La infraestructura del Hospital San Juan Bautista volvió a instalarse en el centro del debate político en Catamarca luego de un nuevo cruce entre el Ministerio de Salud y la oposición. Mientras el Gobierno provincial destacó las obras de puesta en valor y las mejoras ejecutadas en el principal centro asistencial de la provincia, la diputada Natalia Herrera sostuvo que todavía persisten deficiencias que impiden garantizar el funcionamiento pleno de todos los servicios. El intercambio reabrió la discusión sobre el estado real del hospital y sobre los resultados de las inversiones realizadas durante la gestión de Raúl Jalil.
La controversia comenzó después de que la ministra de Salud, Johana Carrizo, presentara avances en infraestructura y equipamiento, entre ellos mejoras en el sistema de agua caliente que, según explicó, ya alcanza a la mayor parte de los sectores del establecimiento. Desde el Gobierno remarcaron que estas obras forman parte de un proceso integral destinado a modernizar el Hospital San Juan Bautista y optimizar la atención sanitaria.
Sin embargo, esas explicaciones no convencieron a la oposición. Herrera cuestionó que se presenten como suficientes mejoras que todavía no abarcan la totalidad del hospital y afirmó que un establecimiento sanitario de referencia provincial no debería funcionar con servicios incompletos. Para la legisladora, el objetivo debe ser garantizar el ciento por ciento de las prestaciones esenciales y no avances parciales que, según su visión, dejan pendientes problemas estructurales.

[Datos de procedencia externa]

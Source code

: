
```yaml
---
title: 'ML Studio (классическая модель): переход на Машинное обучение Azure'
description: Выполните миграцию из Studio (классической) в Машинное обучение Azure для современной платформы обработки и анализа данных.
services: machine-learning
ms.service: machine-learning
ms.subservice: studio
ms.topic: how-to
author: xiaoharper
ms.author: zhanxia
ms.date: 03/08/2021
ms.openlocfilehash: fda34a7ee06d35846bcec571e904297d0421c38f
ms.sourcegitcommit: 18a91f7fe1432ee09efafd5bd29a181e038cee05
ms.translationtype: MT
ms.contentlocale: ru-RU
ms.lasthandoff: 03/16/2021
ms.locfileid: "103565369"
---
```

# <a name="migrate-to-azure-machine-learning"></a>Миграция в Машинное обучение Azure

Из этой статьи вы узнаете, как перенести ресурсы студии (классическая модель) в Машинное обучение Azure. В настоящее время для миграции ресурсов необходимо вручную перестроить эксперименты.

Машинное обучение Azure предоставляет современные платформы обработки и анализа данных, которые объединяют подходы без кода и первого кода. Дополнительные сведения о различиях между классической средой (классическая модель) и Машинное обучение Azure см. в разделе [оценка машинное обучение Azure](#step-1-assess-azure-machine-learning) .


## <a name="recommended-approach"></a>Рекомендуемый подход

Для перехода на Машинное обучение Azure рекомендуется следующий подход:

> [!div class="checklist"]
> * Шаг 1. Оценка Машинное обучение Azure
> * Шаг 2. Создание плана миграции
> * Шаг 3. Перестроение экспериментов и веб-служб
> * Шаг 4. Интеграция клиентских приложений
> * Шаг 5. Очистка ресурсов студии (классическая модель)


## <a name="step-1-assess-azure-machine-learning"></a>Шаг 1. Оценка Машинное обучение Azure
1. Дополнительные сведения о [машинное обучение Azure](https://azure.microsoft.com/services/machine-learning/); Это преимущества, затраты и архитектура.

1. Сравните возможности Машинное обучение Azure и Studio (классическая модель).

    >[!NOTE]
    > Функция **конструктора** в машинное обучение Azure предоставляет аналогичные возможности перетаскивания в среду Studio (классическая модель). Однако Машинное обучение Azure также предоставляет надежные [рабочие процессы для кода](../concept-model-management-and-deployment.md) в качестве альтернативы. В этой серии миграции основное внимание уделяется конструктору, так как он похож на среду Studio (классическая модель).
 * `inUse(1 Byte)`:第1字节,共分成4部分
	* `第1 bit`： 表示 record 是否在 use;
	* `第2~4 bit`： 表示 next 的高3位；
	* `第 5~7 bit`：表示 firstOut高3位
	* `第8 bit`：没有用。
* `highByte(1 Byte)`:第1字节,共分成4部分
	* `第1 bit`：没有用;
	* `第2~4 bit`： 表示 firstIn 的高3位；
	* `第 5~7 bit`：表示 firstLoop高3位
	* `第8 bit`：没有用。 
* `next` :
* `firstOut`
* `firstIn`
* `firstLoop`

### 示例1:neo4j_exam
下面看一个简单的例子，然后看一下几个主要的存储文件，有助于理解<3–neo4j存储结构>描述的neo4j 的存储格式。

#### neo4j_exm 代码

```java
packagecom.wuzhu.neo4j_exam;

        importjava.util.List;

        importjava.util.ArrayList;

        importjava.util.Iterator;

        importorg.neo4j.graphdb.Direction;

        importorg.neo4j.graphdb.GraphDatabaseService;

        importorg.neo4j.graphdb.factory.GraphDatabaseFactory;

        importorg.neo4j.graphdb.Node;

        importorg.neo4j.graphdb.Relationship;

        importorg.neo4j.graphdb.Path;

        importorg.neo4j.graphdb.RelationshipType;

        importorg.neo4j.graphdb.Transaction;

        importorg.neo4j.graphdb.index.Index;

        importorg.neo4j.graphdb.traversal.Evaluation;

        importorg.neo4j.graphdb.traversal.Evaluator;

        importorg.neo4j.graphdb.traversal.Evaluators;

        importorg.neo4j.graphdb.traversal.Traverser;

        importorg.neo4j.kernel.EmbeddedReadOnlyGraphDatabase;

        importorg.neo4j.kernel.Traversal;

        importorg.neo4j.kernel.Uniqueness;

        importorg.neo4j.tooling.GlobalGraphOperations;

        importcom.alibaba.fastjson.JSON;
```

Infraestructura del Hospital San Juan Bautista: el debate pasa de las obras a la calidad de los servicios
En sus declaraciones, la diputada fue contundente al afirmar que “la salud no funciona por porcentajes”, en alusión a las explicaciones oficiales sobre el alcance de las obras. A su criterio, la infraestructura del Hospital San Juan Bautista debe asegurar condiciones adecuadas en todos los sectores del edificio, ya que se trata del principal hospital público de Catamarca y un centro de referencia para pacientes de toda la provincia.
Herrera también recordó que sus cuestionamientos no son nuevos. Según sostuvo, desde el comienzo de su actividad legislativa viene advirtiendo sobre problemas relacionados con la infraestructura y el funcionamiento general del hospital. En ese sentido, consideró que las mejoras anunciadas por el Ministerio de Salud representan avances, pero no alcanzan para resolver las dificultades que, según afirma, continúan afectando el funcionamiento cotidiano del establecimiento.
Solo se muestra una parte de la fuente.